Posted on 05/03/2008 5:06:42 AM PDT by kellynla
CALGARY -- With oil prices currently sky-high, it's a great time to be in the energy business - unless you own a refinery.
The record oil prices that are pushing up producers' profits are also dampening demand for petroleum products, creating a glut of North American gasoline reflected by five-year inventory highs.
And while gasoline prices have soared to well over $1.20 a litre in Canada, the surplus stocks mean they haven't kept up with the soaring price of crude oil. As a result, the "crack spread" - the difference between the price of crude and the products refined from it - has been unusually narrow this year.
That's creating thin profit margins for companies like Imperial Oil Ltd., Canada's largest refiner, which yesterday recorded disappointing numbers for the first quarter, and its parent company, Exxon Mobil Corp., the world's largest public energy company.
(Excerpt) Read more at theglobeandmail.com ...
Big Business (and Big Labor) will always prefer Big Government.
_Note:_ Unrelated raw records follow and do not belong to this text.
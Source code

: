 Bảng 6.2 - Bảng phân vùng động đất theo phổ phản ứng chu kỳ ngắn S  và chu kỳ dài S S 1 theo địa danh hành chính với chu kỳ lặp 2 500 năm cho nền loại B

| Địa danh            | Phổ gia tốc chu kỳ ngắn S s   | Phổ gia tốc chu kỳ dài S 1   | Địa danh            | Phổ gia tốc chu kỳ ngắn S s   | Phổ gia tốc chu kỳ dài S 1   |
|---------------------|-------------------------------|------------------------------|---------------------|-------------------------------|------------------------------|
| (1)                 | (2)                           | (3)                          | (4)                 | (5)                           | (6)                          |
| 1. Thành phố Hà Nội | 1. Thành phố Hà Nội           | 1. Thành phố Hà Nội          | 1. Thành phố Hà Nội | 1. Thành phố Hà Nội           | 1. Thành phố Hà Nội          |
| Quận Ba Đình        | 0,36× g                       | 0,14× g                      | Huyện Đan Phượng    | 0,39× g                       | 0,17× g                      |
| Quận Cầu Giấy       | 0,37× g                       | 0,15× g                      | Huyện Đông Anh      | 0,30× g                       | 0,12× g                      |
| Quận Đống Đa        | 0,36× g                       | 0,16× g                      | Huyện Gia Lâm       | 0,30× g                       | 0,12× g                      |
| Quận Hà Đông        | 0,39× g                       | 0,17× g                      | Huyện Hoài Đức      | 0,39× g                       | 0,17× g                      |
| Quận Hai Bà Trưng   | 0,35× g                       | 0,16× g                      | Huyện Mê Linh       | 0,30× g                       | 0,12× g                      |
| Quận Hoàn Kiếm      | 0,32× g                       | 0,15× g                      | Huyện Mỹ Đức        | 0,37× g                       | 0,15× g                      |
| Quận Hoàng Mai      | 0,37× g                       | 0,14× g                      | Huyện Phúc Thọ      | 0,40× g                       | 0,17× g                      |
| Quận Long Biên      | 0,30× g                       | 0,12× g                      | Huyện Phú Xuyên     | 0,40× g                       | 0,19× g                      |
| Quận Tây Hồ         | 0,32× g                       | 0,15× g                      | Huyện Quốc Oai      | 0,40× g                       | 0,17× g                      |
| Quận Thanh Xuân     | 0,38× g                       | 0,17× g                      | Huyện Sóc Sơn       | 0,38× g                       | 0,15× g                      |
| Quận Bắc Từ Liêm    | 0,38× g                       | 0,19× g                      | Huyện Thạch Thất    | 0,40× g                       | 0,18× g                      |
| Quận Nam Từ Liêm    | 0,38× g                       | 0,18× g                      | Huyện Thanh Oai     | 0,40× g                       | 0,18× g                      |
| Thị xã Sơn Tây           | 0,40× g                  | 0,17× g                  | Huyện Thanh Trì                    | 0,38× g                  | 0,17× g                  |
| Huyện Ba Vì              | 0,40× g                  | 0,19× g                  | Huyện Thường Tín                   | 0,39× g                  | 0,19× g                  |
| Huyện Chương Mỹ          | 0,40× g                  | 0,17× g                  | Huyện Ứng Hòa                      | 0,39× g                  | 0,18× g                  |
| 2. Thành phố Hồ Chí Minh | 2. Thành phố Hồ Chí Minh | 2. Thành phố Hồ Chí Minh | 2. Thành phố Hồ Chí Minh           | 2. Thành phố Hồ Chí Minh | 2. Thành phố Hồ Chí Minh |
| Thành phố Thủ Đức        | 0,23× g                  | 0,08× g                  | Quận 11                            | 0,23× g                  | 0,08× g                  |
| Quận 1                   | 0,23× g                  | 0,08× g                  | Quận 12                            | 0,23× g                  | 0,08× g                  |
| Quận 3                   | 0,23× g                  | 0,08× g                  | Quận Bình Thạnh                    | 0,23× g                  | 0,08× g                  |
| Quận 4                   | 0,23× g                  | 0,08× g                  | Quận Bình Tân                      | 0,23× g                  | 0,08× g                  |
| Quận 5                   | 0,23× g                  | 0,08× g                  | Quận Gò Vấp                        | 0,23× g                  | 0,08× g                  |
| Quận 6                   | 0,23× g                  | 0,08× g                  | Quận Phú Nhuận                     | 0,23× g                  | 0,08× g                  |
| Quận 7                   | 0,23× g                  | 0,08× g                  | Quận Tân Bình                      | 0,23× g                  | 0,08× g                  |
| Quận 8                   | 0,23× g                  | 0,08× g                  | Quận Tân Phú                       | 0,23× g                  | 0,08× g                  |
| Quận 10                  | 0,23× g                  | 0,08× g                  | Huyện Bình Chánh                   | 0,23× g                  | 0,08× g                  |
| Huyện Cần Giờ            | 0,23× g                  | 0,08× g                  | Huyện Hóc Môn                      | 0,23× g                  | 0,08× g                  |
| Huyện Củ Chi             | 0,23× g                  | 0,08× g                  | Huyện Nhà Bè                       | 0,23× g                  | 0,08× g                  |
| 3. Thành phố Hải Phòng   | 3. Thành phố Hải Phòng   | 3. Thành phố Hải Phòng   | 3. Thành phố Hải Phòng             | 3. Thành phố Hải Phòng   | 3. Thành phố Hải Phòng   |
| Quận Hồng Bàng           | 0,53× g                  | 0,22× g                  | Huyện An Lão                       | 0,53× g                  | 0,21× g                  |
And vice versa.
It means less competition from Little Business, Little Labor and no risking Little Government.
Whenever we rely on Big Government to protect us from Big Business, we're going to get screwed in the end.
I'd be curious to hear your thoughts of why Exxon would prefer Hillary Clinton.
Good uestion.
But Hillary doesn't represent Big Government. She represents Tyrannical Government.
Slight difference. But a critical one...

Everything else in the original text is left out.